A wave of grief passes through her.
A moment later she is thinking about how to redecorate the yoga room of their villa in Palm Beach.
In Shanghai a young man tells his fellow investors that he was late in his return from New York because he had important business meetings. They nod politely; they know he drinks too much and has a weakness for expensive prostitutes. And, after all, what happens in America stays in America. They are more interested in hearing about his new CorpServe manager, another Chinese woman. For his part, the young man has reflected on his experience in New York and suspects that he will never see his sister again. She had called him and said she was safe. And that she was done working for him. Where will you live, he had asked his little sister. Don't worry about me, she'd said, forget about me. Americans are more aggressive than I realized, he thinks. It seems certain that China and the United States, which is weakening every day, will someday be at war, and like many of his fellow investors, he looks forward to this moment in global history.
In her midtown law office a woman in her thirties remembers her afternoon tryst with the man who had an old red pickup truck. She has thought of him too often, and wonders, still, what happened to him after the men in the white limo took him away. She turns her attention to
New York
magazine, some article in there about the sex lives of women in wheelchairs. She reads a page then flips the mag aside. Enough already, she thinks. Tonight she is going to hit a bar or two.

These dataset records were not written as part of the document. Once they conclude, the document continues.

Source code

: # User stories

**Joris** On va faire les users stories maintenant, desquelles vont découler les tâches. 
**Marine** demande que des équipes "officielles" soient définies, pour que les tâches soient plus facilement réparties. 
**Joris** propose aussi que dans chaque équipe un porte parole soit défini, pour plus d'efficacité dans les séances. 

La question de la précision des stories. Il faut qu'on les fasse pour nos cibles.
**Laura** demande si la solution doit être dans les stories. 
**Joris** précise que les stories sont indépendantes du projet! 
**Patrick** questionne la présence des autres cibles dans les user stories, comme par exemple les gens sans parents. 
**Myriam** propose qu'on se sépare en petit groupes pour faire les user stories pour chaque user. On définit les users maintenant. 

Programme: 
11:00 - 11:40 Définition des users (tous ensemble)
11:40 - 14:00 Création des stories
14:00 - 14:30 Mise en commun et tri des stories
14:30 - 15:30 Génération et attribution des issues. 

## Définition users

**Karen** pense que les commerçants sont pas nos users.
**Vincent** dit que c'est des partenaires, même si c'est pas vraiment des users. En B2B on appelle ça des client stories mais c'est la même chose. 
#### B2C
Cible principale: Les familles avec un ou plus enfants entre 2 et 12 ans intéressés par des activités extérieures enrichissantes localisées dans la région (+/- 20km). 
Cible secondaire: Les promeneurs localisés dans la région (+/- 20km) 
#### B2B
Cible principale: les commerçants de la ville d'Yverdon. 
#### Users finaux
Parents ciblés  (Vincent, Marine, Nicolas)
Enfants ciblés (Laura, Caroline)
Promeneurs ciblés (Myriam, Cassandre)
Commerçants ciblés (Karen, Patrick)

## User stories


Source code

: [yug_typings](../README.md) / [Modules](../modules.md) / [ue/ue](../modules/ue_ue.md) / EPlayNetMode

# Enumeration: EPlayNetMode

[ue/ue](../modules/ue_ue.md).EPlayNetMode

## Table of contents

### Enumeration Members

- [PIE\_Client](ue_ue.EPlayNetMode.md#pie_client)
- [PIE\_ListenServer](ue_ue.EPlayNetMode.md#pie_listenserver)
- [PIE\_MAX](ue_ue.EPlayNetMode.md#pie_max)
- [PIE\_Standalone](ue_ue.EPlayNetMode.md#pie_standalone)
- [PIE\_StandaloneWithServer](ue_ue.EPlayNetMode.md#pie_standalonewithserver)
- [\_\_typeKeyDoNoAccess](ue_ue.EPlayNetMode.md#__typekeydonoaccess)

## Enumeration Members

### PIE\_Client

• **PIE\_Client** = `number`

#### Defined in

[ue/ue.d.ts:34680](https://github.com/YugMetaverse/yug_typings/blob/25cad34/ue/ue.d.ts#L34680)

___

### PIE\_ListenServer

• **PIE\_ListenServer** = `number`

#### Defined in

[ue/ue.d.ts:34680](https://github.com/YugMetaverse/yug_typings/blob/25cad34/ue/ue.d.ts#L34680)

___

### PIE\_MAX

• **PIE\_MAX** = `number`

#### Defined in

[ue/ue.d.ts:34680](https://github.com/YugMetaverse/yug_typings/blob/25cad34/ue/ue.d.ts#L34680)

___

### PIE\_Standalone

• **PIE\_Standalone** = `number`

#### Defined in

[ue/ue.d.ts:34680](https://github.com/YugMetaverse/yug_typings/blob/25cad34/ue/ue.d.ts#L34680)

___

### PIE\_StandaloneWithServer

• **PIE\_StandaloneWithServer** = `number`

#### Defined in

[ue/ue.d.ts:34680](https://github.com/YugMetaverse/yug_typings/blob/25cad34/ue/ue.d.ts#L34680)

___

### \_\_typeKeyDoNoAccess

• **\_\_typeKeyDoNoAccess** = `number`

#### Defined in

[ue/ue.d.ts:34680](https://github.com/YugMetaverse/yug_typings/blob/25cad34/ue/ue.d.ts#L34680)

In the Mexican pueblo of San Jacinto, five hundred miles south of the Texas line, a woman in her fifties, dressed in black, shuffles across the cool stone floor of the church and lights a candle to the memory of her daughter. Her sweet girl is buried safely now in the churchyard, the cost of bringing her coffin home paid by a Mexican man in New York named Montoya. The other girl was buried in her town, too. The woman reminds herself that she must buy corn flour. Also, her youngest daughter needs shoes today. She has made the decision to go to El Norte. Despite what happened. America is rich,
mami
, she says, and no one can argue with that.
In Brooklyn, the obese owner of a check-cashing operation sighs, not yet able to gather the courage to claim the body of Victor. She's
been told what is left of him. I'm the only one who will do it, she realizes. She has been thinking about the two Mexican girls and their families and has arranged, at a most reasonable price, for the sale of Victorious Sewerage—land, building, trucks, client list—to a very enterprising young man from New Delhi, and when the check arrives to her care, she is going to send every goddamned blood-soaked penny to the families of the Mexican girls. This act will not bring anyone back, but she feels it is the least that she can do. Karmic restitution, she calls it, if not for Vic then perhaps for herself, since she loved him. A terrible, heartless, paranoid killer. But she loved him, yes, she did. There is still an inch or two in the bottle of Drambuie that he brought her not long ago, and she reaches out for it, drains it off. The heavy sweet liquid settles in her, warms her, and she decides to phone another man, a deep-voiced Nigerian she has come to favor.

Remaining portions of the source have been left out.